Mr. Marshall is of the opinion that this fort was situated upon the shores of Onondaga Lake. He arrives at this conclusion from an analysis of the courses and distances travelled by Champlain, the streams which he crossed, etc., and continues:
"Another circumstance to aid us in the location, is the description given by Champlain of the fort itself. 'It was situated,' says he, 'on the borders of an unfailing body of water.' This he calls 'Etang,' a word generally applied to an artificial pond, but sometimes used for a small lake or other natural collection of water. There is nothing that will answer the terms of the description in so many particulars, as the shore of Onondaga Lake; and it is quite probable that it is there we must look for the location of the fort which was invested by the invaders.

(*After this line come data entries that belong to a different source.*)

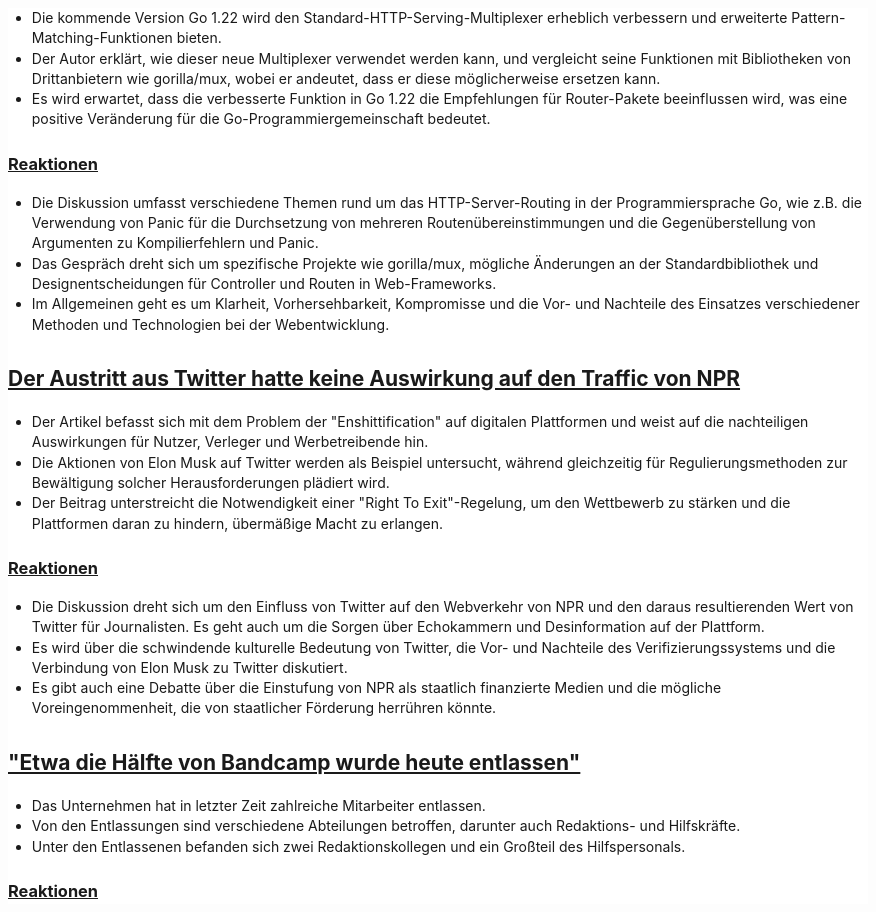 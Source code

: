 - Die kommende Version Go 1.22 wird den Standard-HTTP-Serving-Multiplexer erheblich verbessern und erweiterte Pattern-Matching-Funktionen bieten.
- Der Autor erklärt, wie dieser neue Multiplexer verwendet werden kann, und vergleicht seine Funktionen mit Bibliotheken von Drittanbietern wie gorilla/mux, wobei er andeutet, dass er diese möglicherweise ersetzen kann.
- Es wird erwartet, dass die verbesserte Funktion in Go 1.22 die Empfehlungen für Router-Pakete beeinflussen wird, was eine positive Veränderung für die Go-Programmiergemeinschaft bedeutet.

### [Reaktionen](https://news.ycombinator.com/item?id=37898999)

- Die Diskussion umfasst verschiedene Themen rund um das HTTP-Server-Routing in der Programmiersprache Go, wie z.B. die Verwendung von Panic für die Durchsetzung von mehreren Routenübereinstimmungen und die Gegenüberstellung von Argumenten zu Kompilierfehlern und Panic.
- Das Gespräch dreht sich um spezifische Projekte wie gorilla/mux, mögliche Änderungen an der Standardbibliothek und Designentscheidungen für Controller und Routen in Web-Frameworks.
- Im Allgemeinen geht es um Klarheit, Vorhersehbarkeit, Kompromisse und die Vor- und Nachteile des Einsatzes verschiedener Methoden und Technologien bei der Webentwicklung.

## [Der Austritt aus Twitter hatte keine Auswirkung auf den Traffic von NPR](https://pluralistic.net/2023/10/14/freedom-of-reach/)

- Der Artikel befasst sich mit dem Problem der "Enshittification" auf digitalen Plattformen und weist auf die nachteiligen Auswirkungen für Nutzer, Verleger und Werbetreibende hin.
- Die Aktionen von Elon Musk auf Twitter werden als Beispiel untersucht, während gleichzeitig für Regulierungsmethoden zur Bewältigung solcher Herausforderungen plädiert wird.
- Der Beitrag unterstreicht die Notwendigkeit einer "Right To Exit"-Regelung, um den Wettbewerb zu stärken und die Plattformen daran zu hindern, übermäßige Macht zu erlangen.

### [Reaktionen](https://news.ycombinator.com/item?id=37903890)

- Die Diskussion dreht sich um den Einfluss von Twitter auf den Webverkehr von NPR und den daraus resultierenden Wert von Twitter für Journalisten. Es geht auch um die Sorgen über Echokammern und Desinformation auf der Plattform.
- Es wird über die schwindende kulturelle Bedeutung von Twitter, die Vor- und Nachteile des Verifizierungssystems und die Verbindung von Elon Musk zu Twitter diskutiert.
- Es gibt auch eine Debatte über die Einstufung von NPR als staatlich finanzierte Medien und die mögliche Voreingenommenheit, die von staatlicher Förderung herrühren könnte.

## ["Etwa die Hälfte von Bandcamp wurde heute entlassen"](https://twitter.com/modernistwitch/status/1713962311579234428)

- Das Unternehmen hat in letzter Zeit zahlreiche Mitarbeiter entlassen.
- Von den Entlassungen sind verschiedene Abteilungen betroffen, darunter auch Redaktions- und Hilfskräfte.
- Unter den Entlassenen befanden sich zwei Redaktionskollegen und ein Großteil des Hilfspersonals.

### [Reaktionen](https://news.ycombinator.com/item?id=37903172)
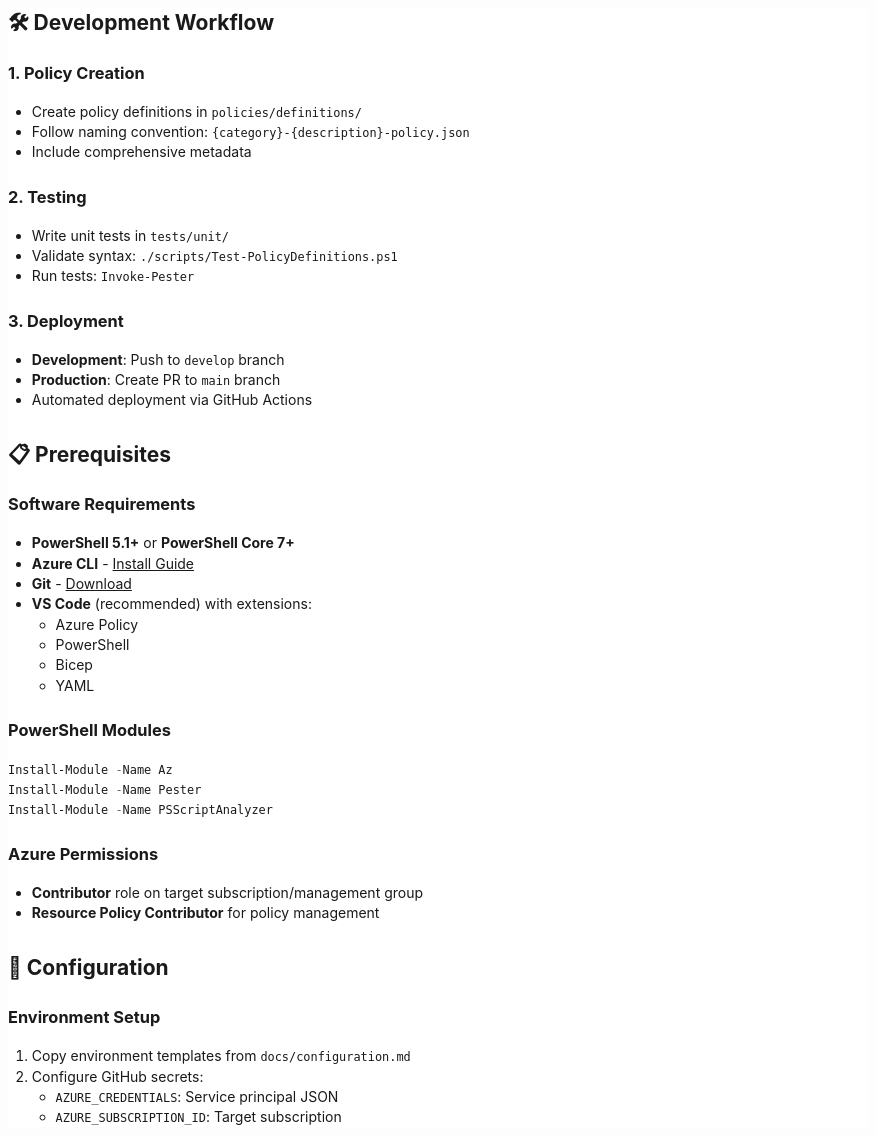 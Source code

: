 ## 🛠️ Development Workflow

### 1. Policy Creation
- Create policy definitions in `policies/definitions/`
- Follow naming convention: `{category}-{description}-policy.json`
- Include comprehensive metadata

### 2. Testing
- Write unit tests in `tests/unit/`
- Validate syntax: `./scripts/Test-PolicyDefinitions.ps1`
- Run tests: `Invoke-Pester`

### 3. Deployment
- **Development**: Push to `develop` branch
- **Production**: Create PR to `main` branch
- Automated deployment via GitHub Actions

## 📋 Prerequisites

### Software Requirements
- **PowerShell 5.1+** or **PowerShell Core 7+**
- **Azure CLI** - [Install Guide](https://docs.microsoft.com/en-us/cli/azure/install-azure-cli)
- **Git** - [Download](https://git-scm.com/downloads)
- **VS Code** (recommended) with extensions:
  - Azure Policy
  - PowerShell
  - Bicep
  - YAML

### PowerShell Modules
```powershell
Install-Module -Name Az
Install-Module -Name Pester
Install-Module -Name PSScriptAnalyzer
```

### Azure Permissions
- **Contributor** role on target subscription/management group
- **Resource Policy Contributor** for policy management

## 🔧 Configuration

### Environment Setup
1. Copy environment templates from `docs/configuration.md`
2. Configure GitHub secrets:
   - `AZURE_CREDENTIALS`: Service principal JSON
   - `AZURE_SUBSCRIPTION_ID`: Target subscription
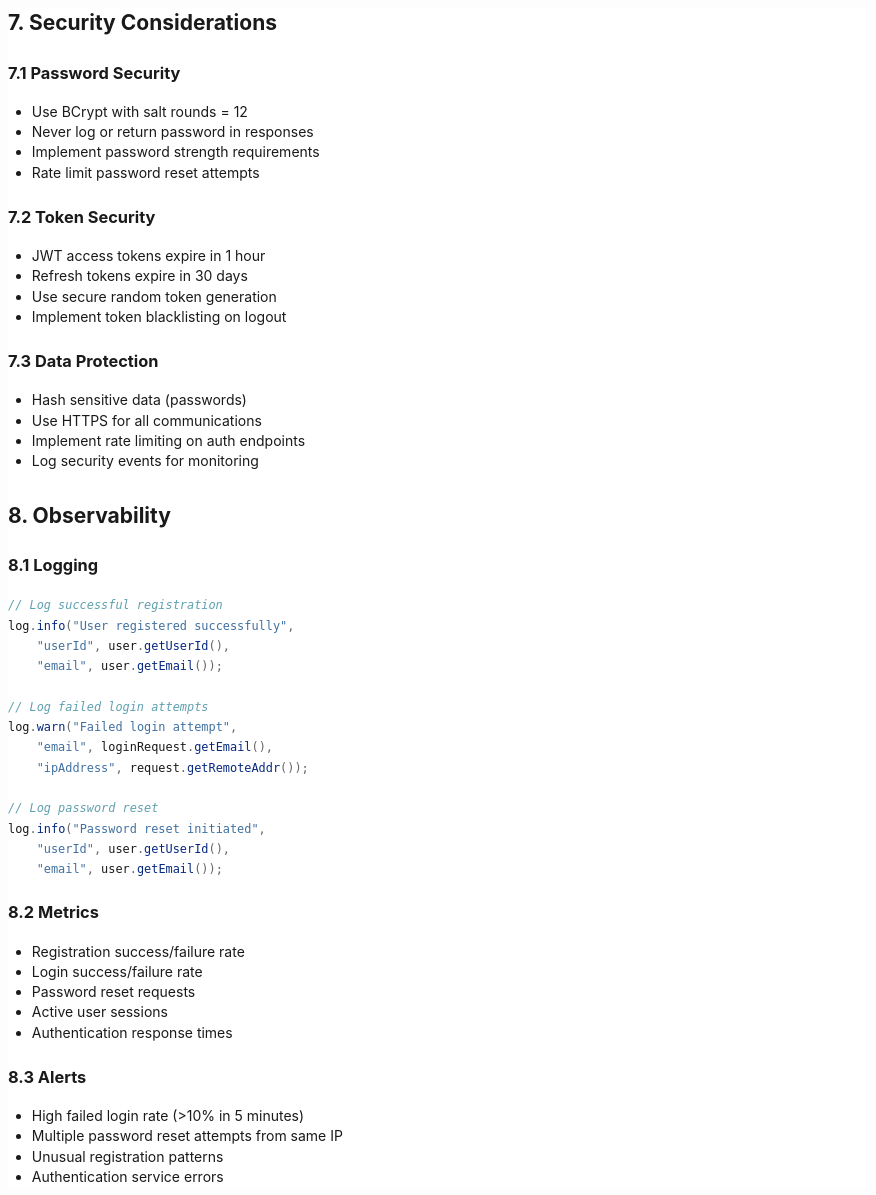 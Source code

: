 ## 7. Security Considerations

### 7.1 Password Security
- Use BCrypt with salt rounds = 12
- Never log or return password in responses
- Implement password strength requirements
- Rate limit password reset attempts

### 7.2 Token Security
- JWT access tokens expire in 1 hour
- Refresh tokens expire in 30 days
- Use secure random token generation
- Implement token blacklisting on logout

### 7.3 Data Protection
- Hash sensitive data (passwords)
- Use HTTPS for all communications
- Implement rate limiting on auth endpoints
- Log security events for monitoring

## 8. Observability

### 8.1 Logging
```java
// Log successful registration
log.info("User registered successfully", 
    "userId", user.getUserId(), 
    "email", user.getEmail());

// Log failed login attempts
log.warn("Failed login attempt", 
    "email", loginRequest.getEmail(), 
    "ipAddress", request.getRemoteAddr());

// Log password reset
log.info("Password reset initiated", 
    "userId", user.getUserId(), 
    "email", user.getEmail());
```

### 8.2 Metrics
- Registration success/failure rate
- Login success/failure rate
- Password reset requests
- Active user sessions
- Authentication response times

### 8.3 Alerts
- High failed login rate (>10% in 5 minutes)
- Multiple password reset attempts from same IP
- Unusual registration patterns
- Authentication service errors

"Three miles southeast of its outlet, on the northern bank of the lake, and near the present village of Liverpool, an ancient Indian work was discovered by the early settlers, which may have been the site of the fortification in question. There is reason to believe that the same locality was occupied by Monsieur Dupuis and the Jesuits, when they established themselves among the Onondagas in 1656.
"Mr. Clark, of Manlius, thinks that the Count de Frontenac occupied this position when he invaded the Onondaga country, in 1696, and that Col. Van Schaick encamped there while on his expedition against the Onondagas, in 1779."
In the account of Frontenac's Expedition, contained in Vol. V. of the Paris Documents, now deposited in the office of the Secretary of State of New York, it is stated that the principal fort of the Onondagas was burned by the Indians upon the approach of the French army. The terms of the account are as follows: "The cabins of the Indians and the triple palisade which encircled their fort were found entirely burnt. It was an oblong flanked by four regular bastions. The two rows of pickets, which touched each other, were of the thickness of an ordinary mast; and at six feet distance outside stood another palisade of much smaller dimensions, but from forty to fifty feet high." This account also states that the invaders were successful in discovering almost all of the caches in which the Indians had deposited their corn.4
2. Mr. Schoolcraft states, on the authority of Le Fort, late chief of the Onondagas, that Ondiaka, the great chronicler of his tribe, informed him, on his last journey to Oneida, that in ancient times, before they had fixed their settlements at Onondaga, and before the Five Nations were confederated, the Onondagas lived below Jamesville and in Pompey; that in consequence of continued warfare with other tribes, they removed their villages frequently; and that, after the confederation, their fortifications being no longer necessary, they were allowed to fall into decay. This he believed was the origin of the ancient works at these points—Notes on the Iroquois, p. 442.
3. Schoolcraft's Notes on the Iroquois, p. 469.
4. Documentary History of New York, Vol. I., p. 332.